ECLI:NL:RBDHA:2024:229

Rechtbank Den Haag

Datum uitspraak
11 januari 2024
Publicatiedatum
11 januari 2024
Zaaknummer
NL23.35948
Instantie
Rechtbank Den Haag
Type
Uitspraak
Procedures
  • Eerste aanleg - enkelvoudig
Vindplaatsen
  • Rechtspraak.nl
AI samenvatting door LexboostAutomatisch gegenereerd

Afwijzing verzoek voorlopige voorziening asielaanvraag op grond van Dublin-regeling

Op 11 januari 2024 heeft de Rechtbank Den Haag uitspraak gedaan in de zaak van een verzoeker van Libische nationaliteit, die een aanvraag had ingediend voor een verblijfsvergunning asiel voor bepaalde tijd. De Staatssecretaris van Justitie en Veiligheid had op 13 november 2023 besloten om deze aanvraag niet in behandeling te nemen, met als argument dat Duitsland verantwoordelijk was voor de behandeling van de asielaanvraag.

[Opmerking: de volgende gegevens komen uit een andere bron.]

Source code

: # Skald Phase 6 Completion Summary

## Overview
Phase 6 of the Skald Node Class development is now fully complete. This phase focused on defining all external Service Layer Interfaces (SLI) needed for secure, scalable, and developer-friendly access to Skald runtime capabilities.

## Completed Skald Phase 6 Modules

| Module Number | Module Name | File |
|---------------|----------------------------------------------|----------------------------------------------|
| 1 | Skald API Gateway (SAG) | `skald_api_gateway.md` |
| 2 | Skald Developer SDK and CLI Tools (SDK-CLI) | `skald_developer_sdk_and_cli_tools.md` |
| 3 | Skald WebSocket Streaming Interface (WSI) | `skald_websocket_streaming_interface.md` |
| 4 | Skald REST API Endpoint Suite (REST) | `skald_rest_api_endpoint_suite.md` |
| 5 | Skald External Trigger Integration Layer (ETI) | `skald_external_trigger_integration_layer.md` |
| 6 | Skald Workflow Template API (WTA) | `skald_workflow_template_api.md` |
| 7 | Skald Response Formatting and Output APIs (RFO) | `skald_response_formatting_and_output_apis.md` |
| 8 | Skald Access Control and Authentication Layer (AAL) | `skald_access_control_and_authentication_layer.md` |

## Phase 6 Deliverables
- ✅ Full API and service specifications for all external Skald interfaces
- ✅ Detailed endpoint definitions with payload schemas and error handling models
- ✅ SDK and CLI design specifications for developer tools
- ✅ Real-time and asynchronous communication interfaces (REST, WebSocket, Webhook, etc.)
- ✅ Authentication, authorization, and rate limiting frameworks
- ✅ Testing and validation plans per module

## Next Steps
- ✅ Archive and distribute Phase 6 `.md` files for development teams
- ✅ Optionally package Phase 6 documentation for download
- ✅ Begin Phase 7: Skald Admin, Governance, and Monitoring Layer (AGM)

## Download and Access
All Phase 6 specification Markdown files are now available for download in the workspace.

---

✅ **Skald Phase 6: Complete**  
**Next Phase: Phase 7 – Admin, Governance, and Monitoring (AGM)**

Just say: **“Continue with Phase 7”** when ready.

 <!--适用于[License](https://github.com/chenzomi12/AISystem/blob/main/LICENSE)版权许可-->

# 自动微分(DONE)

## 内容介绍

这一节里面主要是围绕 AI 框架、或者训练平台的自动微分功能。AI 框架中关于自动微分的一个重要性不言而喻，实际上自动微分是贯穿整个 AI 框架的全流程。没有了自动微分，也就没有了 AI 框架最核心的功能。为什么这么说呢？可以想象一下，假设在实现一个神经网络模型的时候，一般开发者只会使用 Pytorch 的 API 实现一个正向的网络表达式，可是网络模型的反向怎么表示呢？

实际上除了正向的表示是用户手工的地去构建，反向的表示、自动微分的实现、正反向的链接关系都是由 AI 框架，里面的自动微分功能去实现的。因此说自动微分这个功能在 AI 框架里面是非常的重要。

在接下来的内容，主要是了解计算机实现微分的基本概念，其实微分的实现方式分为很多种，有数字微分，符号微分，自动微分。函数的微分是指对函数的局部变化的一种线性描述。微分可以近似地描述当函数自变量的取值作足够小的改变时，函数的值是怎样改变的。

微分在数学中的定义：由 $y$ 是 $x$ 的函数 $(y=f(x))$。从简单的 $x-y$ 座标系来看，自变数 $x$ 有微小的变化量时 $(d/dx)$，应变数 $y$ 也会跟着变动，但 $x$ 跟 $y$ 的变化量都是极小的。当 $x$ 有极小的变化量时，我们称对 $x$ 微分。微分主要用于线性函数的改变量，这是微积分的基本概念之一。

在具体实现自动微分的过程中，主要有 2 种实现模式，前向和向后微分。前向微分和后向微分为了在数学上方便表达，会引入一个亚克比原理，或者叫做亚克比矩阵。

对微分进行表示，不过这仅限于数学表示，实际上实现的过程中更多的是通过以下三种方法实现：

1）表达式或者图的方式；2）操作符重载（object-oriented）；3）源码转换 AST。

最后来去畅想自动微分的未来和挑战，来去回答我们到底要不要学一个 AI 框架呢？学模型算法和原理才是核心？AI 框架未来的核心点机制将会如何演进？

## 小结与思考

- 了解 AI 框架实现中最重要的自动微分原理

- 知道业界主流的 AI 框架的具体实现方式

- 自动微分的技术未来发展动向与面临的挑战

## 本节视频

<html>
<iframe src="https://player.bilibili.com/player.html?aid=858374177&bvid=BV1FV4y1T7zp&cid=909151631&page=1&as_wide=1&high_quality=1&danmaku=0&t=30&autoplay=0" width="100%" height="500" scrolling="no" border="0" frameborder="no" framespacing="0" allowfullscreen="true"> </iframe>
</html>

De verzoeker heeft hiertegen beroep ingesteld en verzocht om een voorlopige voorziening.

De voorzieningenrechter heeft op basis van artikel 8:83, derde lid, van de Algemene wet bestuursrecht besloten om zonder zitting uitspraak te doen. In een andere zaak, met zaaknummer NL23.35947, heeft de rechtbank op dezelfde dag uitspraak gedaan op het beroep van de verzoeker. Aangezien er inmiddels een uitspraak op het beroep was gedaan, was er geen noodzaak meer voor een voorlopige voorziening. De voorzieningenrechter heeft daarom het verzoek om een voorlopige voorziening afgewezen.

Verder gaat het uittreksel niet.